WHAT YOU WILL DO
Every line from the top of the records through the one bearing "- see LICENSE" is to be reproduced exactly, and pictures are to be left out.

DATA SUPPLIED
--

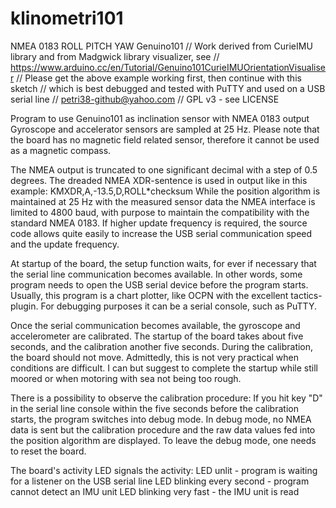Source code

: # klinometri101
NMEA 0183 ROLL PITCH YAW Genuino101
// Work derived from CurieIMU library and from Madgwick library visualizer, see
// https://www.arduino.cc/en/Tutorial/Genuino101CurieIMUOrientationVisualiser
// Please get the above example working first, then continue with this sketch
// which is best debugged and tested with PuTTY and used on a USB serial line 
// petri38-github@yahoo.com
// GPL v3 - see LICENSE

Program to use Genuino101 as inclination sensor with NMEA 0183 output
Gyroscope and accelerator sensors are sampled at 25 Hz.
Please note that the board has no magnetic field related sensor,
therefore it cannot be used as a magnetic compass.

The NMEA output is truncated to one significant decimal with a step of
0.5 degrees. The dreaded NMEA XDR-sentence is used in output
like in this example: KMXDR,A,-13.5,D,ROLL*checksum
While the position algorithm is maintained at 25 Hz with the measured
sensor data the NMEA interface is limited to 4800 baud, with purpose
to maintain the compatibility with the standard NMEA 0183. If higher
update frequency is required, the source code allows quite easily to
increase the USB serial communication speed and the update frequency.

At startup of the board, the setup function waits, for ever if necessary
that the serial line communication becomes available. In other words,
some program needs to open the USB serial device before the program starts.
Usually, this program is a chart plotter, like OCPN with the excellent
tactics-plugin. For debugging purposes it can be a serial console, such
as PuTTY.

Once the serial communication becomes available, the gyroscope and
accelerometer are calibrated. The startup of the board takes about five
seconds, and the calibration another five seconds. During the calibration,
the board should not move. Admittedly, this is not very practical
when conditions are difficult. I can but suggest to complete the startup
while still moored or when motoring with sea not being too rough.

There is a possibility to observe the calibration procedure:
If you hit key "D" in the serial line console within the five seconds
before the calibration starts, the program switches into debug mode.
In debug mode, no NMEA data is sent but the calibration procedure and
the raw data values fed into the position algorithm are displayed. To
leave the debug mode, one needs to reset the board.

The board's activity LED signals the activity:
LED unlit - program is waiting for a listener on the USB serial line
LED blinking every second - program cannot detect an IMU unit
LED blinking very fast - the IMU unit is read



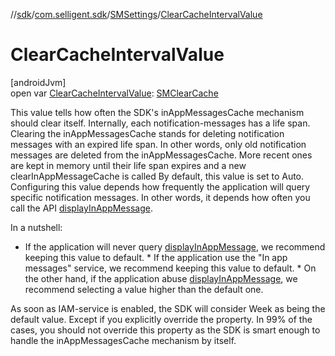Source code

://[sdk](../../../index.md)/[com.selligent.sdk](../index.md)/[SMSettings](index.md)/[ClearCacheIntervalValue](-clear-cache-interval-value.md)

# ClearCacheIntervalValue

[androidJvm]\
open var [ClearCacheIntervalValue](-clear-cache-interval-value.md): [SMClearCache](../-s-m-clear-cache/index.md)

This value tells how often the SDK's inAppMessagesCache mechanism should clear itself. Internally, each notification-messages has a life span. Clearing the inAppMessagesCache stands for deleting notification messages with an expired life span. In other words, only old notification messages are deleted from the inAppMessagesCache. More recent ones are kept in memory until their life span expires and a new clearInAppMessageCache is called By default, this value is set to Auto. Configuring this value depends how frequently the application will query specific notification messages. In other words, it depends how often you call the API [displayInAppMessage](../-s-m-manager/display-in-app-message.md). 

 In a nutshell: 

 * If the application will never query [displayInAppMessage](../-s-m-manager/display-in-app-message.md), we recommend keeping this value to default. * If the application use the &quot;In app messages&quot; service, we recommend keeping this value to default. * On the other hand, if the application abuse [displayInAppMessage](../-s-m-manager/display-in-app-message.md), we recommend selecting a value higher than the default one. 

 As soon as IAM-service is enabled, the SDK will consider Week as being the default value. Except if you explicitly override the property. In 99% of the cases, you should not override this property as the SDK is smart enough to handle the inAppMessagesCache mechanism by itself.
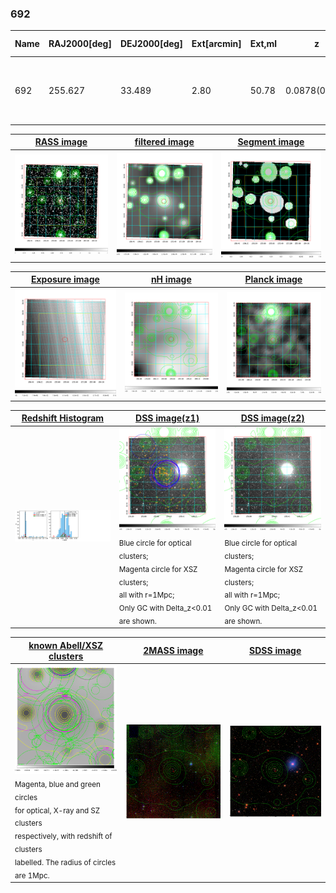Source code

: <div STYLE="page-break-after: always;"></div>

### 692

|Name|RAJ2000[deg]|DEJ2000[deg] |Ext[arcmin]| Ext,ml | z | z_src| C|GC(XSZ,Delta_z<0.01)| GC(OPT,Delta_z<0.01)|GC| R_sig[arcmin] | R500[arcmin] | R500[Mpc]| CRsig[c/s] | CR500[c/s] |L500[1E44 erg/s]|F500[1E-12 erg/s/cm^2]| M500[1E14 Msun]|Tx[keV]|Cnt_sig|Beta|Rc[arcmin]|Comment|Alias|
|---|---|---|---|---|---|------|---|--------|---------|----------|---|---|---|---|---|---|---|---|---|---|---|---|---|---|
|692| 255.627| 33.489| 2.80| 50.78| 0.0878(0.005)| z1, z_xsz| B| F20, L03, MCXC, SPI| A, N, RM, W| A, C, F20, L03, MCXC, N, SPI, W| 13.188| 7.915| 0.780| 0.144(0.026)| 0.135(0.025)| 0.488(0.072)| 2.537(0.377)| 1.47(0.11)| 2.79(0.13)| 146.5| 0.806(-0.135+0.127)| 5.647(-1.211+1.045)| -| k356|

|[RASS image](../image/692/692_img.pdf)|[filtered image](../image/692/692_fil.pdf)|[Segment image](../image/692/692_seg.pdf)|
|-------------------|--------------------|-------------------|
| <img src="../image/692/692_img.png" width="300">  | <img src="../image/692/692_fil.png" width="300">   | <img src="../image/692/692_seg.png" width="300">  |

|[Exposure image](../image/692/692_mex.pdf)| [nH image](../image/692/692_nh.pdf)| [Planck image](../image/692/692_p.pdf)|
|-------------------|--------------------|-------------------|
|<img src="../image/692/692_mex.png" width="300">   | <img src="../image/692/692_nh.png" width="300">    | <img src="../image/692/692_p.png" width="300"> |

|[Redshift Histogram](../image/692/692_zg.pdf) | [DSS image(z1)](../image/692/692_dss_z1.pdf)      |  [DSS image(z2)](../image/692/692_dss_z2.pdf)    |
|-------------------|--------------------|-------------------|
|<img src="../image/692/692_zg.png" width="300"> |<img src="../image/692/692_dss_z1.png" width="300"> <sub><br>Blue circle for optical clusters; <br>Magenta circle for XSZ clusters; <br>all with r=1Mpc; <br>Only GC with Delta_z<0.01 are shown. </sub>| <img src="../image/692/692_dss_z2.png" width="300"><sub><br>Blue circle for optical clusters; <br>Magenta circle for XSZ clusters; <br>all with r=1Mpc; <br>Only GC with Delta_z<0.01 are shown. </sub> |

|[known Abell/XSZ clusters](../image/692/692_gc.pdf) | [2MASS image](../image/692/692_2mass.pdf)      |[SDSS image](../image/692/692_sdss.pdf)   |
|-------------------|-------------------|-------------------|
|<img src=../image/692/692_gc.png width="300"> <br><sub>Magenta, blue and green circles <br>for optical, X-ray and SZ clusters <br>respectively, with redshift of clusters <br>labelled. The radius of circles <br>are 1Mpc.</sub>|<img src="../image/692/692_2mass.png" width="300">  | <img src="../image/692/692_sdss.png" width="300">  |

--

COMPLETED EXERCISE
Source code

: # klinometri101
NMEA 0183 ROLL PITCH YAW Genuino101
// Work derived from CurieIMU library and from Madgwick library visualizer, see
// https://www.arduino.cc/en/Tutorial/Genuino101CurieIMUOrientationVisualiser
// Please get the above example working first, then continue with this sketch
// which is best debugged and tested with PuTTY and used on a USB serial line 
// petri38-github@yahoo.com
// GPL v3 - see LICENSE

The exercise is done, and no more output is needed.